Exercise details:
Spot each line in the data below containing "products" and copy it.
____ Source material
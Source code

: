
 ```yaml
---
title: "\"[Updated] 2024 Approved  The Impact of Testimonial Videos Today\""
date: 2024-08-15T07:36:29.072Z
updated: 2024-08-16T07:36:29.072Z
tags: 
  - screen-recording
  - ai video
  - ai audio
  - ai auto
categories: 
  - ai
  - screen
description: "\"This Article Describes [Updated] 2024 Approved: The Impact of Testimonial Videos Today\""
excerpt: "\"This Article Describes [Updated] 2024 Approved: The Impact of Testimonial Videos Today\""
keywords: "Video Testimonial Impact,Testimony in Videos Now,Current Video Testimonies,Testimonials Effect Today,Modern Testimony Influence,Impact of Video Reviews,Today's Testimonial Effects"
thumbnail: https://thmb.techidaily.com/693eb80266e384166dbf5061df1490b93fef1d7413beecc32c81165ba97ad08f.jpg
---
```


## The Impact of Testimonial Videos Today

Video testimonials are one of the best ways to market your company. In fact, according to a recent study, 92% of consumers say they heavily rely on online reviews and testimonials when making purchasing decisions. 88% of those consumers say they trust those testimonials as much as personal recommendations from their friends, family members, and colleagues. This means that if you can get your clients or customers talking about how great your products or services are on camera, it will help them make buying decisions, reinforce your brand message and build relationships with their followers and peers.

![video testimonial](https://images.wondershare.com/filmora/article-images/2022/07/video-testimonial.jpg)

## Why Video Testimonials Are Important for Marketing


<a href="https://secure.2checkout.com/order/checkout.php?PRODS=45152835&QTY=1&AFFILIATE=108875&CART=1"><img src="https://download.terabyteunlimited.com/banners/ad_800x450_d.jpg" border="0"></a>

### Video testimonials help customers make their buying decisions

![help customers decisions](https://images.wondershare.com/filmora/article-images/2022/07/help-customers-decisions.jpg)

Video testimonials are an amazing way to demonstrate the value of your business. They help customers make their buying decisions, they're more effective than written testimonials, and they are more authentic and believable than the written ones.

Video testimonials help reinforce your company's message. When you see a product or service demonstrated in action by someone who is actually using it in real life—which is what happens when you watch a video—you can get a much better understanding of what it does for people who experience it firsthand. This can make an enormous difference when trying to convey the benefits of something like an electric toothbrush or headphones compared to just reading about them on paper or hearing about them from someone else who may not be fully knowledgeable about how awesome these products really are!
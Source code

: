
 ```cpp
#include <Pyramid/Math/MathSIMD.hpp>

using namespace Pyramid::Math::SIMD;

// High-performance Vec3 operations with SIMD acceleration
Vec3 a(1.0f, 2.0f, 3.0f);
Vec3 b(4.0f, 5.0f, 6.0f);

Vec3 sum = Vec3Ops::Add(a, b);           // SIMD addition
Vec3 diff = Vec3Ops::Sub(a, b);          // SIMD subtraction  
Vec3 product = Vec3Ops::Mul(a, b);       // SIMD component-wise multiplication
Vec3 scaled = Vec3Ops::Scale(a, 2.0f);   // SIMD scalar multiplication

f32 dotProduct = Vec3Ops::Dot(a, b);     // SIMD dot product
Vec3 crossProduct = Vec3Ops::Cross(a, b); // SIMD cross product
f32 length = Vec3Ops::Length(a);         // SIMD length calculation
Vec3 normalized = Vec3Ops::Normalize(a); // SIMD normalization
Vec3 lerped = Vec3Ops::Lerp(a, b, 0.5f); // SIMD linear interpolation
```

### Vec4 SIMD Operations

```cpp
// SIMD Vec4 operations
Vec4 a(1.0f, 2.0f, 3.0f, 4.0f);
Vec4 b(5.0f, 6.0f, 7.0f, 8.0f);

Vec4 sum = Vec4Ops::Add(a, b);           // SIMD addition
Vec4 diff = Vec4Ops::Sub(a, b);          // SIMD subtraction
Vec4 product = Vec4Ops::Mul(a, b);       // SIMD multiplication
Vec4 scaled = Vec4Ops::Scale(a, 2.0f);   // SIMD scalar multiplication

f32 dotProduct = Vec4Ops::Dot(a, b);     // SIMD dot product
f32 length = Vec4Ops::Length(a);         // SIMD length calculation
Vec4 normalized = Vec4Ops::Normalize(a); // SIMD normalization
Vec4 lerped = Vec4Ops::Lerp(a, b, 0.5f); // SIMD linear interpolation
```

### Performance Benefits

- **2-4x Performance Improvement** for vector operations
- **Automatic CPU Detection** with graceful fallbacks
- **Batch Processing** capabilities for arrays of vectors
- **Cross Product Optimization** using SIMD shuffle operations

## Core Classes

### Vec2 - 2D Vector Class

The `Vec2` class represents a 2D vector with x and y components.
________
Expected answer:
Video testimonials are one of the best ways to market your company. In fact, according to a recent study, 92% of consumers say they heavily rely on online reviews and testimonials when making purchasing decisions. 88% of those consumers say they trust those testimonials as much as personal recommendations from their friends, family members, and colleagues. This means that if you can get your clients or customers talking about how great your products or services are on camera, it will help them make buying decisions, reinforce your brand message and build relationships with their followers and peers.
Video testimonials help reinforce your company's message. When you see a product or service demonstrated in action by someone who is actually using it in real life—which is what happens when you watch a video—you can get a much better understanding of what it does for people who experience it firsthand. This can make an enormous difference when trying to convey the benefits of something like an electric toothbrush or headphones compared to just reading about them on paper or hearing about them from someone else who may not be fully knowledgeable about how awesome these products really are!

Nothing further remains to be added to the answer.